Demirdöven: Ich schaue jetzt bewusst nicht auf einzelne Innovationen, sondern einen grunsätzlichen innovativen Trend. Mich begeistert in letzter Zeit, dass frühere Worthülsen wie „Change“, „Agilität“ und „Transformation“ endlich im konkreten Berufsalltag angekommen sind. Immer mehr Multiplikatoren schaffen es, neue Werte wie Wissen zu teilen, vernetzt zu arbeiten, dem Team Vertrauen zu schenken, zu vermitteln – das ist eine tolle Entwicklung.
https://digital-publishing-award.de
Daniel Lenz ist Co-Herausgeber des digital publishing report, des Magazins zur digitalen Transformation der Medienbranche. Mit seiner Firma ecolot ist er als Journalist, Unternehmensentwickler und Berater für Verlage und Mediendienstleister aktiv. Bis Juli 2017 war der gelernte Journalist als Leiter der Produktentwicklung und stellvertretender Chefredakteur beim Branchenmagazin buchreport beschäftigt.
Vedat Demirdöven, aufgewachsen in Köln und Istanbul, Digital-Experte und Photograph, liebt digitalisierte Medien und innovative Nutzungssituationen dank veredelter Daten und optimierter Prozesse. Im Verlag Kiepenheuer & Witsch verantwortet er als Projektleiter das Content Management und durfte seit 2010 erfolgreich dazu beitragen, das Portfolio eBook im Verlag zu etablieren. Demirdöven ist Mitgründer des Deutschen eBook Awards, Beiratsmitglied des digital publishing report und im Autorenteam der Initiative morethandigital.
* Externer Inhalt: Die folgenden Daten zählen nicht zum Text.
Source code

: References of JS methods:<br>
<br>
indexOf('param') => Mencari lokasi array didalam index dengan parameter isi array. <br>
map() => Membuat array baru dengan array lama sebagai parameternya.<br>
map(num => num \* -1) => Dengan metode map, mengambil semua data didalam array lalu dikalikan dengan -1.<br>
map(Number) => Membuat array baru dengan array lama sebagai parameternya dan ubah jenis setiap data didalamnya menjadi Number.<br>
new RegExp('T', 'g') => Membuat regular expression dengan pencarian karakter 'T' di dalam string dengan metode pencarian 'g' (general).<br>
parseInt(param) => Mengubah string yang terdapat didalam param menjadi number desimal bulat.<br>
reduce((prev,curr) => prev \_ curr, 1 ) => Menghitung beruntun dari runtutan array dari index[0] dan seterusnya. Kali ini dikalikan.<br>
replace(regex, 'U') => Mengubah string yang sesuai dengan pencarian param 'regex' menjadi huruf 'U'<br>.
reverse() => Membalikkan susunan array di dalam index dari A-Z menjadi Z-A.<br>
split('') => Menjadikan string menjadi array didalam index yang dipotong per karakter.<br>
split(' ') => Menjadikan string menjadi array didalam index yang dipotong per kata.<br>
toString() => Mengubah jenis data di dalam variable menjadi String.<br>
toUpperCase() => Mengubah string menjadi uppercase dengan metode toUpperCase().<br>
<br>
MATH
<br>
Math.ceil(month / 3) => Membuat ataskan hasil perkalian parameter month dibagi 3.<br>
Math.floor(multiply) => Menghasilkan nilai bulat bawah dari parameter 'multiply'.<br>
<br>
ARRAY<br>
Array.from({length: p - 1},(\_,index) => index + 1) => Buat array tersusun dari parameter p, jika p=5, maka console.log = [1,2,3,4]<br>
Der digital publishing award wird erstmals im Frühjahr 2019 auf der Leipziger Buchmesse verliehen. Im Fokus stehen Innovationen im Bereich des digitalen Publizierens: herausragende Produkte, Prozesse oder Geschäftsmodelle, mit denen Verlage, aber auch verlagsähnliche Akteure ihre Inhalte publizieren. Verliehen wird der Award von Daniel Lenz und Steffen Meier, den Herausgebern des digital publishing report, sowie dem Digitalexperten Vedat Demirdöven. In der Jury sitzen hochkarätige Digitalexperten aus unterschiedlichen Branchen.
[Donnerstag, 21. März 2019, 17 Uhr, Halle 5, Fachforum 1, E600]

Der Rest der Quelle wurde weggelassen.